Part them out and sell on ebay people buy the boards to make mod miners .. like you said no profit to run them anymore


----------



## patnor1011 (May 9, 2016)

I recently scrapped my avalon 200GH miner. It was in garage gathering dust for about 2 years anyway. I switched it off long time ago.
It was fun when I was running it, I mostly went after altcoins and traded them.


----------



## acpeacemaker (May 9, 2016)

patnor1011 said:


> I recently scrapped my avalon 200GH miner. It was in garage gathering dust for about 2 years anyway. I switched it off long time ago.
> It was fun when I was running it, I mostly went after altcoins and traded them.



Pat, did you put process those chips?


----------



## patnor1011 (May 10, 2016)

Not yet, there were 8 small red boards small bit bigger than box of cigarettes with about 30 IC on each. They are similar to BGA, cant cut them off board I may have use heat gun on them.


----------



## Qetuo135 (Oct 27, 2021)

I was saving up money to invest in something in a crypto exchange. After hearing from my friends about different exchanges, I was advised about an exchange They have their own application for smartphones. I decided to use it right away and was very satisfied. I buy from them in the future. They also have very responsive support which will help me with any questions.

Edited to remove link


----------



## acpeacemaker (Oct 27, 2021)

Qetuo135 said:


> I was saving up money to invest in something in a crypto exchange. After hearing from my friends about different exchanges, I was advised about an exchange They have their own application for smartphones. I decided to use it right away and was very satisfied. I buy from them in the future. They also have very responsive support which will help me with any questions.

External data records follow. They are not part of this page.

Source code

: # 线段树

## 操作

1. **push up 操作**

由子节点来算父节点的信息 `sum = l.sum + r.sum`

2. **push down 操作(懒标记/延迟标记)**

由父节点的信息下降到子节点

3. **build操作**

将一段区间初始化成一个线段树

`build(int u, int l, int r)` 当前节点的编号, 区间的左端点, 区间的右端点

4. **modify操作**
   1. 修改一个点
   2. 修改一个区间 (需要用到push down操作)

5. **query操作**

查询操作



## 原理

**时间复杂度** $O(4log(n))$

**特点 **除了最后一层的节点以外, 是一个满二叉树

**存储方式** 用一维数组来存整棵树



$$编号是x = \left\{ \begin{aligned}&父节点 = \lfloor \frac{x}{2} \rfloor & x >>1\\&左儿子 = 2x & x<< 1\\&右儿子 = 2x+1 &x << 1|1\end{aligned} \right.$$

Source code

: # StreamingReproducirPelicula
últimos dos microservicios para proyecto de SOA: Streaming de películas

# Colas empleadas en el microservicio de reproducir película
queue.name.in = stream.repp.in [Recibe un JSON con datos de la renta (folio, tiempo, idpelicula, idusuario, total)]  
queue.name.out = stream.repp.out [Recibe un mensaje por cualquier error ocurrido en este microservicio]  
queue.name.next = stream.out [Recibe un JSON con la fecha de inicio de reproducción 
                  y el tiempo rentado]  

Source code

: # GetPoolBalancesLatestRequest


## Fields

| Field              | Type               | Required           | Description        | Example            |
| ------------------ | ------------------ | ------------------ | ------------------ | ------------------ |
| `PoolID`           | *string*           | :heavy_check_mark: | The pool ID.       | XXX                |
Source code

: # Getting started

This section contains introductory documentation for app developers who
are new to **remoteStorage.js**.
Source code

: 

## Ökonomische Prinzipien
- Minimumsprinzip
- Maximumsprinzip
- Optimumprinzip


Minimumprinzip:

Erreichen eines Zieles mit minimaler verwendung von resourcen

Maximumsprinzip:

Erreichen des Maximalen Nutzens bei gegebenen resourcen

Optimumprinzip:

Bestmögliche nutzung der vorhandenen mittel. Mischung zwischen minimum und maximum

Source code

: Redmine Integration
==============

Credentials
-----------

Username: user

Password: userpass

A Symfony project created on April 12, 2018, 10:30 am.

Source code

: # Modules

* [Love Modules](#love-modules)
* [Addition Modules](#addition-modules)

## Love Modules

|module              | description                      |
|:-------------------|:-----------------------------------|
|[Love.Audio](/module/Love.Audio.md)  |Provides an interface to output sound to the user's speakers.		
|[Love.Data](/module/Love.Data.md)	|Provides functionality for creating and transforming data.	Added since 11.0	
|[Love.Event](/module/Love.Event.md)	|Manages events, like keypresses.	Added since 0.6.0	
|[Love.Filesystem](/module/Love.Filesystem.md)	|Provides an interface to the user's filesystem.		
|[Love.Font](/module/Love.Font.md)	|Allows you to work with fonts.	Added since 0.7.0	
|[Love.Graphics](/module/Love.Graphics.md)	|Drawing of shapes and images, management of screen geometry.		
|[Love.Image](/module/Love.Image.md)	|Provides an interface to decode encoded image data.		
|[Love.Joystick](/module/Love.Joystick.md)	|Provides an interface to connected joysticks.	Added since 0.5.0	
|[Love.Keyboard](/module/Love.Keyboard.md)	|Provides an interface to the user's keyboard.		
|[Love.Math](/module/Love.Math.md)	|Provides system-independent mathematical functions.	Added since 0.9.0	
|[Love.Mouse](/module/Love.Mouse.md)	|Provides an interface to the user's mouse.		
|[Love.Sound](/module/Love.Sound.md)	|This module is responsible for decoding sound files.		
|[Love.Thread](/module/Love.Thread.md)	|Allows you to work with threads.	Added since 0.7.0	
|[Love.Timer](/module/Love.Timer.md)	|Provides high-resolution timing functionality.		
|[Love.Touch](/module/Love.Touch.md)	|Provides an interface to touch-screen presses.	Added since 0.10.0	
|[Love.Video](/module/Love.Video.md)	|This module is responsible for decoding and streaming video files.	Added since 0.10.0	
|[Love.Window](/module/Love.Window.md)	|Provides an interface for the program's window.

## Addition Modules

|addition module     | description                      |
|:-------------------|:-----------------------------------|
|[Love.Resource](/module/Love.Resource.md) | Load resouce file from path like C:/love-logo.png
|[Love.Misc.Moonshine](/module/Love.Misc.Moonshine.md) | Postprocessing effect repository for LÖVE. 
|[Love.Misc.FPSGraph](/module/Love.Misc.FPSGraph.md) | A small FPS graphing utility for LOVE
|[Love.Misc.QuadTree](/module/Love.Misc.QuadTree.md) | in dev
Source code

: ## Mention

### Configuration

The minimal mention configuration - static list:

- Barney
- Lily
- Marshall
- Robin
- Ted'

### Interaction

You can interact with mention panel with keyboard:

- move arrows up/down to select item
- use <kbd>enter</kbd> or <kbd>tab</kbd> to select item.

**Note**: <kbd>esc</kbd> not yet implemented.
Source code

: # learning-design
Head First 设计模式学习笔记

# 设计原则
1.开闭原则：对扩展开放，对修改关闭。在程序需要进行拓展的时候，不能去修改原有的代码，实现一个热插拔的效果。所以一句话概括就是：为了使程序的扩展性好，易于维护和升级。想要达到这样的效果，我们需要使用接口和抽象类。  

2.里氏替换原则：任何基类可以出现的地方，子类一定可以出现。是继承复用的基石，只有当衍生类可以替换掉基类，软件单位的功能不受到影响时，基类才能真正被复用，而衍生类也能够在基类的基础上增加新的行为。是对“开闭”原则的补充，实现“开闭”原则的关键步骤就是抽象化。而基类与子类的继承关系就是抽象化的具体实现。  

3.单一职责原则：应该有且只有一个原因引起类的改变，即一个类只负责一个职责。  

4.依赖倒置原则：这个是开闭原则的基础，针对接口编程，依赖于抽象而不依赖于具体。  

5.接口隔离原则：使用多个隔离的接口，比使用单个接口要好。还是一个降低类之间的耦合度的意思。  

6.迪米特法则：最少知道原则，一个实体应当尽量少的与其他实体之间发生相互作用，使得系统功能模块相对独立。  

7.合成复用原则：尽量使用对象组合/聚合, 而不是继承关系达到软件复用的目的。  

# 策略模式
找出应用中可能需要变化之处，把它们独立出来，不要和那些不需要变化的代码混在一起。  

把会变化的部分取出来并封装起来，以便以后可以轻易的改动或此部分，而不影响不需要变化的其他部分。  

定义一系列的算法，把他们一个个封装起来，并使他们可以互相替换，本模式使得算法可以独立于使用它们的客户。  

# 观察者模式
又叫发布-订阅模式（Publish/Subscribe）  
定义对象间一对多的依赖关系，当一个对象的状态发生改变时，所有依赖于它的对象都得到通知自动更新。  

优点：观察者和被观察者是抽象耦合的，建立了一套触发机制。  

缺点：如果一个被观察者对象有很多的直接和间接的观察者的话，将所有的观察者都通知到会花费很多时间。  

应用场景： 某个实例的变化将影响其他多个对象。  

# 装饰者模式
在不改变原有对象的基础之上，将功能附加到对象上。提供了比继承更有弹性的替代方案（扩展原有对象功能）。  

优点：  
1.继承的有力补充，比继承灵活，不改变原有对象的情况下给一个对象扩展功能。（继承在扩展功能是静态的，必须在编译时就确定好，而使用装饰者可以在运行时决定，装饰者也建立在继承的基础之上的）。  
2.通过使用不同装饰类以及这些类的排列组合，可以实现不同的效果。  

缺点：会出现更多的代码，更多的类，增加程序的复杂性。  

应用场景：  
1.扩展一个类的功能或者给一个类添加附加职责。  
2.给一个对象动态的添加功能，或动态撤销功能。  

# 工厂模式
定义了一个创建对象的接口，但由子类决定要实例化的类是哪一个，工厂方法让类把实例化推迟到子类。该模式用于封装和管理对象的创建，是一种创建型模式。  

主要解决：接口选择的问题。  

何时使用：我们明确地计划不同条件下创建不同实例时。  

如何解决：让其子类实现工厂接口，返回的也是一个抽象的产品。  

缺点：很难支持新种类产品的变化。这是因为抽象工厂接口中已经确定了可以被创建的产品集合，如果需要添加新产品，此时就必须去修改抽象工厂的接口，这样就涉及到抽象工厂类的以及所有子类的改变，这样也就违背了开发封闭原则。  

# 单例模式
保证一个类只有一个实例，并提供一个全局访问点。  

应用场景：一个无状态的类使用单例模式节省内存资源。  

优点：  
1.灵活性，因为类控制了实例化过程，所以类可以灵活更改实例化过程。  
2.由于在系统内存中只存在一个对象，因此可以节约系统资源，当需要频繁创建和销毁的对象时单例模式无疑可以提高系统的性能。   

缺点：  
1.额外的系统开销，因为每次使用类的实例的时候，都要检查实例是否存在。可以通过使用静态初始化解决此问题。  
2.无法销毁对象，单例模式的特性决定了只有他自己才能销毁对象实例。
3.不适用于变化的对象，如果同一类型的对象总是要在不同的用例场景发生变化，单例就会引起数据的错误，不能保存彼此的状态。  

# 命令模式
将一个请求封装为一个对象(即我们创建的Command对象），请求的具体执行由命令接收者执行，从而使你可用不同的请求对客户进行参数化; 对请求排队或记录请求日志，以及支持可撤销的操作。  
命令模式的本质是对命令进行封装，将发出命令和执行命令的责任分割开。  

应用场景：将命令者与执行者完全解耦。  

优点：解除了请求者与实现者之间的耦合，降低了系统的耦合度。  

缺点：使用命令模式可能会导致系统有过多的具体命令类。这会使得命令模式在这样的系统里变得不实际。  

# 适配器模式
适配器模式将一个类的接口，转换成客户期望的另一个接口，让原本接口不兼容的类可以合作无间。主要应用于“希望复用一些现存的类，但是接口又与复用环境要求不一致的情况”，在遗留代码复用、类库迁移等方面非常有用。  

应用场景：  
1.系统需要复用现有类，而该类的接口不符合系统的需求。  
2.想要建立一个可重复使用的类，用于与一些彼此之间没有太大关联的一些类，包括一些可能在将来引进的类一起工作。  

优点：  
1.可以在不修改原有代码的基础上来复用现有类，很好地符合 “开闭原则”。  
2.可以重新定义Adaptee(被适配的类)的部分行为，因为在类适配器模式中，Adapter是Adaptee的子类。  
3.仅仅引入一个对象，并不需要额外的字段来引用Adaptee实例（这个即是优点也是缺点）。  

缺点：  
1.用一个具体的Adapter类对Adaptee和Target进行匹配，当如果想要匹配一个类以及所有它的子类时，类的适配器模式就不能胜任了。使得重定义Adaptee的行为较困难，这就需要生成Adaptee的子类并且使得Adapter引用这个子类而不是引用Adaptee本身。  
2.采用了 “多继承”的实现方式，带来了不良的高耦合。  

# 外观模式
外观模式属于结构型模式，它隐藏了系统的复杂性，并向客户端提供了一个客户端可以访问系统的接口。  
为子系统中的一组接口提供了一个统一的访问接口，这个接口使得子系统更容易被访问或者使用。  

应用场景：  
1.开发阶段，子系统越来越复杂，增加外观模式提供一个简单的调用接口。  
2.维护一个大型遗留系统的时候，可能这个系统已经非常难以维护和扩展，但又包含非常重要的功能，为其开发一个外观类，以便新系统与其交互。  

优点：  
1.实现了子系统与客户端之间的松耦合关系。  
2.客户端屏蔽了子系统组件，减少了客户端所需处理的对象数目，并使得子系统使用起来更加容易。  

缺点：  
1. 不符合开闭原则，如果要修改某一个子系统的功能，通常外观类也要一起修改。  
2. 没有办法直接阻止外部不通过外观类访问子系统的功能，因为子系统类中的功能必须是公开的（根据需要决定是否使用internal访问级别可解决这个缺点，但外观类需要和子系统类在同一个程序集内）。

This new traffic is hilarious!

Edited to remove link.


----------



## FrugalRefiner (Oct 27, 2021)

Actually, the new system has more robust controls against spam than the old software, but some are likely to still slip through. We don't camp out 24 hours a day, so sometimes it takes us a few minutes to edit or delete things.

Dave


----------



## acpeacemaker (Oct 27, 2021)

FrugalRefiner said:


> Actually, the new system has more robust controls against spam than the old software, but some are likely to still slip through. We don't camp out 24 hours a day, so sometimes it takes us a few minutes to edit or delete things.
> 
> Dave


I know Dave I wasn't knocking you guys. Just the randomness of bringing up this old thread to say in a third person...Check this site out....they have great support...like...tell me you're an affiliate without telling me you're an affiliate 

Andrew


----------